_Task objective_
From the entries below, gather each line containing the word "between".

_Record set_
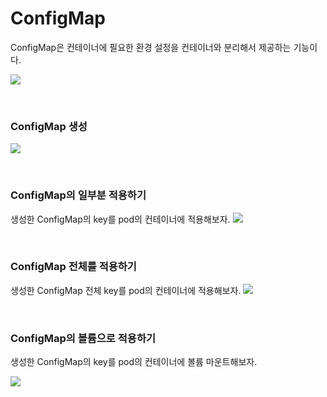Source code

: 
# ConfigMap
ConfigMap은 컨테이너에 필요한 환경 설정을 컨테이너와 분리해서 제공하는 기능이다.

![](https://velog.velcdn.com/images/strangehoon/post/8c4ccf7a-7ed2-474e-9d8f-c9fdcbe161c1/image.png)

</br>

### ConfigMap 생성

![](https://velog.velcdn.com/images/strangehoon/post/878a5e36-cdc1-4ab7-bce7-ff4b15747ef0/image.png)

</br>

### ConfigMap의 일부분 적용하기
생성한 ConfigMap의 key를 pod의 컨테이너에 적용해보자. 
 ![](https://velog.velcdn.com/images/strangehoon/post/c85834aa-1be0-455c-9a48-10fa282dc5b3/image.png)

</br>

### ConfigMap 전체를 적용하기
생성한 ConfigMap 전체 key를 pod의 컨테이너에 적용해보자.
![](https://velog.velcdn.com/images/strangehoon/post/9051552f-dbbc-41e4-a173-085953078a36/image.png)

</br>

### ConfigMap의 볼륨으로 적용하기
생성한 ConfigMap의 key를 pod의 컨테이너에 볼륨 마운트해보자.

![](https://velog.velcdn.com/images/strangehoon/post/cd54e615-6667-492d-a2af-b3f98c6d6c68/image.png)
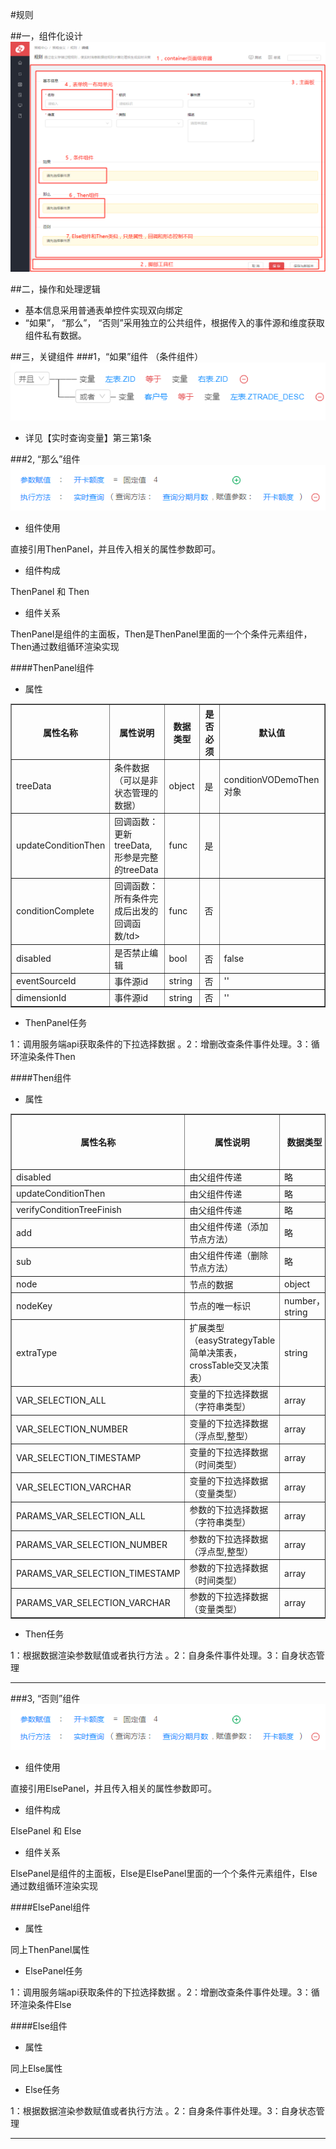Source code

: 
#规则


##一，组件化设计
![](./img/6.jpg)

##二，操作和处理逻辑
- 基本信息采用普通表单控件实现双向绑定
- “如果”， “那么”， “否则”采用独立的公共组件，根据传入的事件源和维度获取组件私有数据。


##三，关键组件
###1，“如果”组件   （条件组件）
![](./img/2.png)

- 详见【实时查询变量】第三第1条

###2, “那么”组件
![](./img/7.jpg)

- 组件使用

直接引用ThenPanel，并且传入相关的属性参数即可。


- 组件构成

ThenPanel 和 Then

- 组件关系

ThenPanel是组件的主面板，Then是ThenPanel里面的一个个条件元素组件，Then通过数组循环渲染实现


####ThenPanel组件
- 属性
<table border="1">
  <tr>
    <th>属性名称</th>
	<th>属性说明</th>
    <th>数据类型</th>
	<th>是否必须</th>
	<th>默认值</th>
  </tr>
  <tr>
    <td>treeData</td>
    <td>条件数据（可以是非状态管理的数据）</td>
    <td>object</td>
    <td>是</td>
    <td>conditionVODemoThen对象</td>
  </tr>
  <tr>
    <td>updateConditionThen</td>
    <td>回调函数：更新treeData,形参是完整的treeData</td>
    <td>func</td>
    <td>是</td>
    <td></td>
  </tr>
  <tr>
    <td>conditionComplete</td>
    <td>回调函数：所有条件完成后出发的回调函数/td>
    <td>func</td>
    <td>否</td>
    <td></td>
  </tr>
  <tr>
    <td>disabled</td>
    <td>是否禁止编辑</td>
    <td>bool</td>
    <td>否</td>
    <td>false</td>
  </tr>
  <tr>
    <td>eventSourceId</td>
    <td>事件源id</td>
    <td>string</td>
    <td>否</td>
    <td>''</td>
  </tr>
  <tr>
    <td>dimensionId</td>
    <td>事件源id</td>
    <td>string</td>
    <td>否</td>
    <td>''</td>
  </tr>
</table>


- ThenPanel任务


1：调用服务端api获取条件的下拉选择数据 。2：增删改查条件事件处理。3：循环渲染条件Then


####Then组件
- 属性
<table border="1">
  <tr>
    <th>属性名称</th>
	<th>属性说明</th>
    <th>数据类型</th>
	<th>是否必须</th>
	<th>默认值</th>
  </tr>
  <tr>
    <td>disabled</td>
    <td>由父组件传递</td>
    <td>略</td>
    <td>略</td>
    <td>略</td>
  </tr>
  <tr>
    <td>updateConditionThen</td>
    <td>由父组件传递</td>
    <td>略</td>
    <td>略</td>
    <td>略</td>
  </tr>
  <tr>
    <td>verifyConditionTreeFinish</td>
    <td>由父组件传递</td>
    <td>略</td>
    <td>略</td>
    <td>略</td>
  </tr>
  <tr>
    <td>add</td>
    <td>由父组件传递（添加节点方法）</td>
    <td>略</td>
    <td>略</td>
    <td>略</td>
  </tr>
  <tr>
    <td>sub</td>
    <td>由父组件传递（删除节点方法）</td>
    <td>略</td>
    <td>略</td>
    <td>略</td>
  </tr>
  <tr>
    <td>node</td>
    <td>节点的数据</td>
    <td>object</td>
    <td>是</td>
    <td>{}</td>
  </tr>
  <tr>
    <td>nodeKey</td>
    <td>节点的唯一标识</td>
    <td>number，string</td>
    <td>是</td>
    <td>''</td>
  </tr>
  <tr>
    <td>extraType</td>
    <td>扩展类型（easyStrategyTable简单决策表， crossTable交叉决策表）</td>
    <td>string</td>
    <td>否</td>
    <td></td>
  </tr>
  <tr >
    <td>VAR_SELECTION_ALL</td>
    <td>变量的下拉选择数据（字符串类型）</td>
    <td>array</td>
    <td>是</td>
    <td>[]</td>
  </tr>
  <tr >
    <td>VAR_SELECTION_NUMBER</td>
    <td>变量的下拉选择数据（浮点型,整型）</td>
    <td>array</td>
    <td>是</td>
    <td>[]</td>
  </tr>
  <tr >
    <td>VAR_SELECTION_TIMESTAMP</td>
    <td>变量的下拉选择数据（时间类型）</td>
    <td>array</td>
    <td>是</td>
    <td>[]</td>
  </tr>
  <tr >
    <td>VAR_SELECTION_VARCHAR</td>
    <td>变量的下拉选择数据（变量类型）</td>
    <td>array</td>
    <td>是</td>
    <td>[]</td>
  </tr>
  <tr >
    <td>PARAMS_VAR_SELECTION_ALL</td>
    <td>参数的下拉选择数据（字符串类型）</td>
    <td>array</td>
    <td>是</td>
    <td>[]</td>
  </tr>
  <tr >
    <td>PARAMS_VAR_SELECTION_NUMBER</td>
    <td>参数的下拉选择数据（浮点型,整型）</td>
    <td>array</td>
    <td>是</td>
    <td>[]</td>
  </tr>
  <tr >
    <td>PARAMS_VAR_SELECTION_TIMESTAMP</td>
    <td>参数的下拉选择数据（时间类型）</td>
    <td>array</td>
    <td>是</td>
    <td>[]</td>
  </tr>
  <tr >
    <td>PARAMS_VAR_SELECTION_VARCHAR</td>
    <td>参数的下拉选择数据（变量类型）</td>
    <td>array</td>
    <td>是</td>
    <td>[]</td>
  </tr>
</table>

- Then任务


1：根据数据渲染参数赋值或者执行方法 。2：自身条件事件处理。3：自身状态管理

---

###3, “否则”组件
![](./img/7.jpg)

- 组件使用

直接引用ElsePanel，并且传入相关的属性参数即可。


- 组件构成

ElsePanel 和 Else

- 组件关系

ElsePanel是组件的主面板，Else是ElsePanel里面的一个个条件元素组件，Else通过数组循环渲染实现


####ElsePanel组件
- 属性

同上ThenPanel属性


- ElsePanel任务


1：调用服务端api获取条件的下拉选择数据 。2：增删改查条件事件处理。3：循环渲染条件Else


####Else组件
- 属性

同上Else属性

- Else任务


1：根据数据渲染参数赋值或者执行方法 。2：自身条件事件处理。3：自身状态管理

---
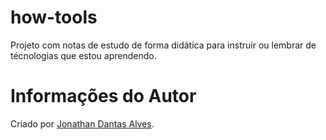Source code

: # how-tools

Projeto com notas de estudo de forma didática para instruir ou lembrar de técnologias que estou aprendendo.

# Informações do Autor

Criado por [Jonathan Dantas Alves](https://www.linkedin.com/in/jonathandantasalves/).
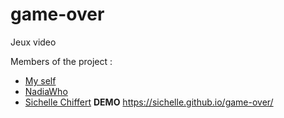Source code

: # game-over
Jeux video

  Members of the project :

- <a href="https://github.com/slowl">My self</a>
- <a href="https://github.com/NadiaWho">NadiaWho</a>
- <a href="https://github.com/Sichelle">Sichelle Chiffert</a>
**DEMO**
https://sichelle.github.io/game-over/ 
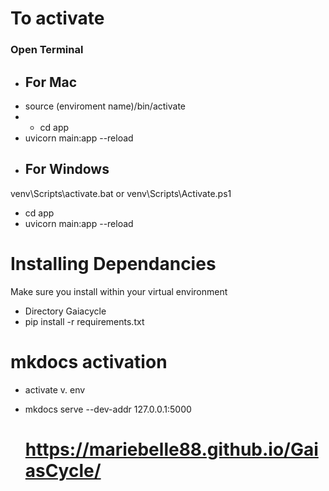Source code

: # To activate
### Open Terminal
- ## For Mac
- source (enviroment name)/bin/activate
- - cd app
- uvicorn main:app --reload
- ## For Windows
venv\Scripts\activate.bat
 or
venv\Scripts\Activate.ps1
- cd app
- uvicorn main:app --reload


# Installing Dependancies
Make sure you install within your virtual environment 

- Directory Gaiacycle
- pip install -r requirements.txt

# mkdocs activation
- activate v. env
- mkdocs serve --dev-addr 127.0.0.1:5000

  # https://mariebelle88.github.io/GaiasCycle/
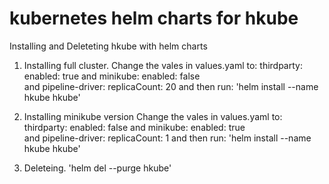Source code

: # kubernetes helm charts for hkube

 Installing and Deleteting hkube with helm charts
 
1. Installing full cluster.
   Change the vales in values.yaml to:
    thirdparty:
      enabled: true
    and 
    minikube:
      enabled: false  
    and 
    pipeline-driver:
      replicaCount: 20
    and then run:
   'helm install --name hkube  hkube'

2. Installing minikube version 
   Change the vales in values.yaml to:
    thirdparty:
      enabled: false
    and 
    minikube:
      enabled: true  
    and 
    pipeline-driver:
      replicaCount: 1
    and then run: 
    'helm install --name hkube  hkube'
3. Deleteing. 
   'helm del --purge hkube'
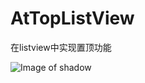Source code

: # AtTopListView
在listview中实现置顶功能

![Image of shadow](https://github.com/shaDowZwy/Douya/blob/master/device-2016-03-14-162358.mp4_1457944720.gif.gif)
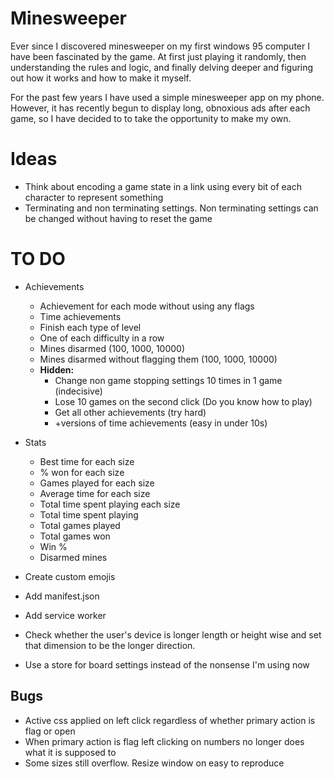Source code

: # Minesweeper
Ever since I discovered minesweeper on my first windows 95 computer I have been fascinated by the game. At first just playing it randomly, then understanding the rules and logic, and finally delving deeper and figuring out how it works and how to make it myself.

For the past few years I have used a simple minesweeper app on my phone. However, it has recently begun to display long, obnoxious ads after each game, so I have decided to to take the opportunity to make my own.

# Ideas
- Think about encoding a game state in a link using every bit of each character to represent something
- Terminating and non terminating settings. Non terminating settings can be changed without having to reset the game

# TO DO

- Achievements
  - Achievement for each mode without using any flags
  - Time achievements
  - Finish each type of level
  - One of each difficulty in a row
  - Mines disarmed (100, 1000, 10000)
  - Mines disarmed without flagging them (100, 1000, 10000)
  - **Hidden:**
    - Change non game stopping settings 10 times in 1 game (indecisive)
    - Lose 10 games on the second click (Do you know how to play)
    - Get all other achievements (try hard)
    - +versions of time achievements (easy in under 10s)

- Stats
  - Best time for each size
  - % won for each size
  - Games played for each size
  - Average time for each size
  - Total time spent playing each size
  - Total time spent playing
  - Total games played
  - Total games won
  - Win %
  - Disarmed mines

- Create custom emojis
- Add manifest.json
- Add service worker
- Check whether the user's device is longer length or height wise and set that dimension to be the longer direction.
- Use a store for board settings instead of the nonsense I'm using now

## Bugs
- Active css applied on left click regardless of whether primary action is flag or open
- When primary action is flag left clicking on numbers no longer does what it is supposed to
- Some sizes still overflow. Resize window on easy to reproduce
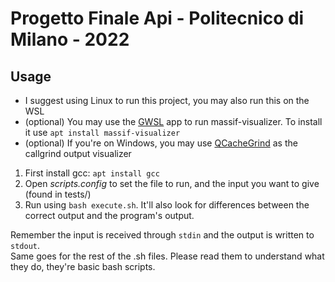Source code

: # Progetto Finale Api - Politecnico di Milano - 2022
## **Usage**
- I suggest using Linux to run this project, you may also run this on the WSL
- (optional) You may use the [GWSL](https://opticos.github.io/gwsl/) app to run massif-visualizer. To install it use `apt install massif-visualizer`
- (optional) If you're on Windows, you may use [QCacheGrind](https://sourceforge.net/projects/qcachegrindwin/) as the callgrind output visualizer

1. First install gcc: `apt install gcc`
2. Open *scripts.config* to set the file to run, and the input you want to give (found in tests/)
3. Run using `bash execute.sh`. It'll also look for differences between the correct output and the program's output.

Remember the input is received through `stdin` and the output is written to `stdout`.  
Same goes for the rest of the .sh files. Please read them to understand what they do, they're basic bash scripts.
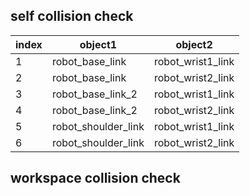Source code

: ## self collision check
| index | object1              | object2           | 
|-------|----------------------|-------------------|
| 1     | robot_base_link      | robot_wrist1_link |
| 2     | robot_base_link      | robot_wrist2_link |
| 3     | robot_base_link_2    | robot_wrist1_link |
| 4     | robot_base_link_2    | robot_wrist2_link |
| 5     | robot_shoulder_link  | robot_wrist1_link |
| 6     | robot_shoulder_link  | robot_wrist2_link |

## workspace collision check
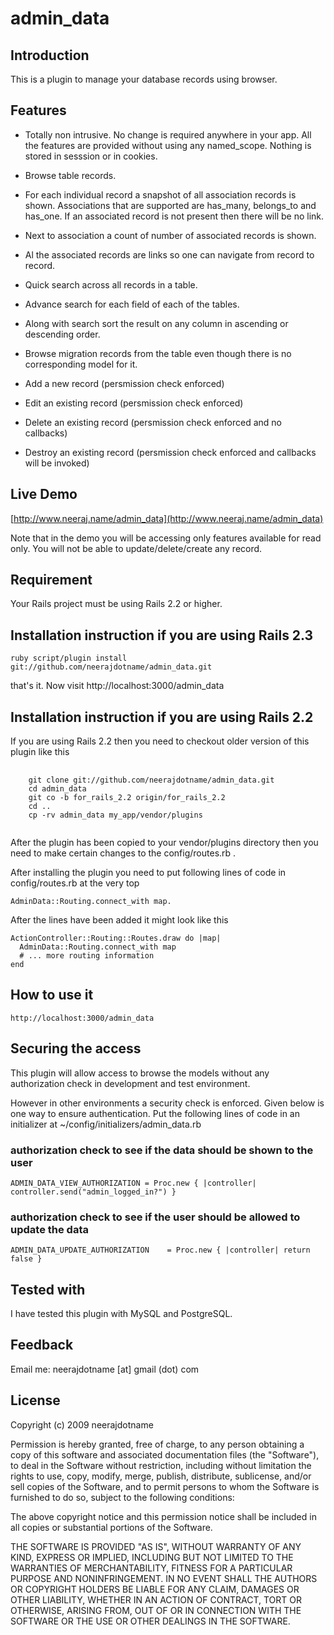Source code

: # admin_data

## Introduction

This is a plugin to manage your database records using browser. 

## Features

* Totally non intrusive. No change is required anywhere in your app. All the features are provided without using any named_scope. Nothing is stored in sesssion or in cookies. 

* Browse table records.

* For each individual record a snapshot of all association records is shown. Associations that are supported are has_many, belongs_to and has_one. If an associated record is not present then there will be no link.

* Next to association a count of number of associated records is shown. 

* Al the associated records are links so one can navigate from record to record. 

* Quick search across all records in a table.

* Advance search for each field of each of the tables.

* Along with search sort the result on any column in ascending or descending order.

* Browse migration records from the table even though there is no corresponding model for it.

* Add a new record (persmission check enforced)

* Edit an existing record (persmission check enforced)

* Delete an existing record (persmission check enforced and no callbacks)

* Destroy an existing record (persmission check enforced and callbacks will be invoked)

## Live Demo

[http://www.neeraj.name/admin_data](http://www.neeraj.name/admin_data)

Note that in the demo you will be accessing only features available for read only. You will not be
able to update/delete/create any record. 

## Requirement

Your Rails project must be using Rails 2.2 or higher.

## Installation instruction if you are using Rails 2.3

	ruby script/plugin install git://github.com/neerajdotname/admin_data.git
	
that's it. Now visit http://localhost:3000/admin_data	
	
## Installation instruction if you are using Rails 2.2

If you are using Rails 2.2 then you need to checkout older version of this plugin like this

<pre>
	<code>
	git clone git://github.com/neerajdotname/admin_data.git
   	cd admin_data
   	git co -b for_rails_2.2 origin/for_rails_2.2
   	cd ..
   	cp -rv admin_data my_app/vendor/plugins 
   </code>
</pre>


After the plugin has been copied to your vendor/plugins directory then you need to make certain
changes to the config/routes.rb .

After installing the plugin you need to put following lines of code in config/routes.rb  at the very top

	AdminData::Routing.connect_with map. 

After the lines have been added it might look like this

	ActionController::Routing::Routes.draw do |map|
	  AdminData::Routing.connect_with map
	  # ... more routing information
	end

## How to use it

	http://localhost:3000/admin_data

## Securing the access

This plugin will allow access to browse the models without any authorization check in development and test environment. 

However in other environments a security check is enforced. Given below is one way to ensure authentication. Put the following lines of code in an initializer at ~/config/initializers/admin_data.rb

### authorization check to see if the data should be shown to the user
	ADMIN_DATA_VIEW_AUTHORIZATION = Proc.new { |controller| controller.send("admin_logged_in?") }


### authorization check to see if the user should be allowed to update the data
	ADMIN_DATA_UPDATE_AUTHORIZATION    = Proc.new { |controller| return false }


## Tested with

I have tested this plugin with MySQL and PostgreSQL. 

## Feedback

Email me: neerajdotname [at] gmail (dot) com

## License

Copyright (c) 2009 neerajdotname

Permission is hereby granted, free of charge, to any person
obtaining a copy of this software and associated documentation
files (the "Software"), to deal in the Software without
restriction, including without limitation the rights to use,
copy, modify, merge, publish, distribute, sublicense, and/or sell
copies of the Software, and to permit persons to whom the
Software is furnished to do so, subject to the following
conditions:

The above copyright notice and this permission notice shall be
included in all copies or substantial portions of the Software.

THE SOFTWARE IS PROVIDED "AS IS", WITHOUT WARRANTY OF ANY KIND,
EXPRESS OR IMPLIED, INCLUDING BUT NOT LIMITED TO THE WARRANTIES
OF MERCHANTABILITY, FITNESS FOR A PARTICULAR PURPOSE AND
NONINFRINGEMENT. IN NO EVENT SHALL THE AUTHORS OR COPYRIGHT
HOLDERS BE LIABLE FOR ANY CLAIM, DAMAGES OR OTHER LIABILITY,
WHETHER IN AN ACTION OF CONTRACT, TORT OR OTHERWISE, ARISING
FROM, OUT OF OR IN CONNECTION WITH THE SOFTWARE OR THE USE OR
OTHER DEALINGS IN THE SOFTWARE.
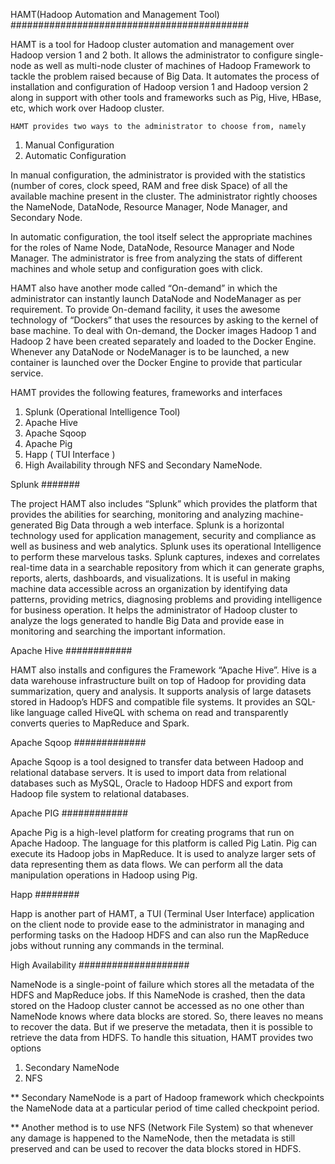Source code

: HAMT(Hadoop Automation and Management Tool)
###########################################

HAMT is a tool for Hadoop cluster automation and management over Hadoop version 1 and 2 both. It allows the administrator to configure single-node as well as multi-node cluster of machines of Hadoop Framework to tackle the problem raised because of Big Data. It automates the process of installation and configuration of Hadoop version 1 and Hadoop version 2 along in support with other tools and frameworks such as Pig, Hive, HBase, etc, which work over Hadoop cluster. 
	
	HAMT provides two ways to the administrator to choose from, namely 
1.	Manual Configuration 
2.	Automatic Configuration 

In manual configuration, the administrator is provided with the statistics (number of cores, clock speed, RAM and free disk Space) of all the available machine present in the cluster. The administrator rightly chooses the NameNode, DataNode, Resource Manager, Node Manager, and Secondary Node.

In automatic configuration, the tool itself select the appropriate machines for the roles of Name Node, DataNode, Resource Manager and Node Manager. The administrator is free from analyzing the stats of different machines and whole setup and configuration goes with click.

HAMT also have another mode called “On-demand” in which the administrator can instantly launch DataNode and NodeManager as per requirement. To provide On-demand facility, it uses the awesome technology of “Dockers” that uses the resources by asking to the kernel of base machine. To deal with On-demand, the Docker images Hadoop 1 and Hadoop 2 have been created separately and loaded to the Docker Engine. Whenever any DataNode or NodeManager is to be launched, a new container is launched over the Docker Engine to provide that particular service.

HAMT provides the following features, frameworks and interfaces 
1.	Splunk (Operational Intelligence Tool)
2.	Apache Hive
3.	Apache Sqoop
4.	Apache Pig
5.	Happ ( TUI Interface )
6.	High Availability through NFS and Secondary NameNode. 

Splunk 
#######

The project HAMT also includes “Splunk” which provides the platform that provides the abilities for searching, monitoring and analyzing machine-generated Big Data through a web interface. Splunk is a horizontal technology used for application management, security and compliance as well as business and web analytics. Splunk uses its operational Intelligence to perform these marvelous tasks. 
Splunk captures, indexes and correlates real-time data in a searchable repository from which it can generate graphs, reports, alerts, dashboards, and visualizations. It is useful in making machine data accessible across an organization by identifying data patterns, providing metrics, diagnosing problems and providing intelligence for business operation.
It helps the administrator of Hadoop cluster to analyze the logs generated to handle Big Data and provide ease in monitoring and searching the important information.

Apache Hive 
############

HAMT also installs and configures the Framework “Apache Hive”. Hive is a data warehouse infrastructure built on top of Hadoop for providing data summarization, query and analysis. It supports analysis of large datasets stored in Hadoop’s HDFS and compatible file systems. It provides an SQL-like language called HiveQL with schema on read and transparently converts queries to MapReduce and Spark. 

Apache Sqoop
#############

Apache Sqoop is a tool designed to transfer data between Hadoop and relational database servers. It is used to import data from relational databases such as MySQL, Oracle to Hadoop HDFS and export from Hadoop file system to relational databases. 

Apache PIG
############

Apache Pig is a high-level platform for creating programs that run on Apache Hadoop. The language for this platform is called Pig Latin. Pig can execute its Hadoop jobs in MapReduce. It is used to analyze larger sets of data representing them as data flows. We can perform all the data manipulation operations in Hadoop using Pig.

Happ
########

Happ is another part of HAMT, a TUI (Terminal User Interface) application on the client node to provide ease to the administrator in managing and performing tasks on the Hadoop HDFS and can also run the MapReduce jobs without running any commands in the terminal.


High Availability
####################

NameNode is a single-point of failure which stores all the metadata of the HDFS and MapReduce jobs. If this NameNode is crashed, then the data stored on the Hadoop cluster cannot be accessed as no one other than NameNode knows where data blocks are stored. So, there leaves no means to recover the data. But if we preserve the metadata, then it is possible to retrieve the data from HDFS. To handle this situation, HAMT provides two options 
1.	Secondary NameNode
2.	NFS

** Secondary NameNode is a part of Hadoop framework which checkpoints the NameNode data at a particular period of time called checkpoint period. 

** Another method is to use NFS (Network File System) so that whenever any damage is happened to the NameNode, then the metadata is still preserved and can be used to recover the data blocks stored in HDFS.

_Answer section_
3. Run using `bash execute.sh`. It'll also look for differences between the correct output and the program's output.
Apache Sqoop is a tool designed to transfer data between Hadoop and relational database servers. It is used to import data from relational databases such as MySQL, Oracle to Hadoop HDFS and export from Hadoop file system to relational databases. 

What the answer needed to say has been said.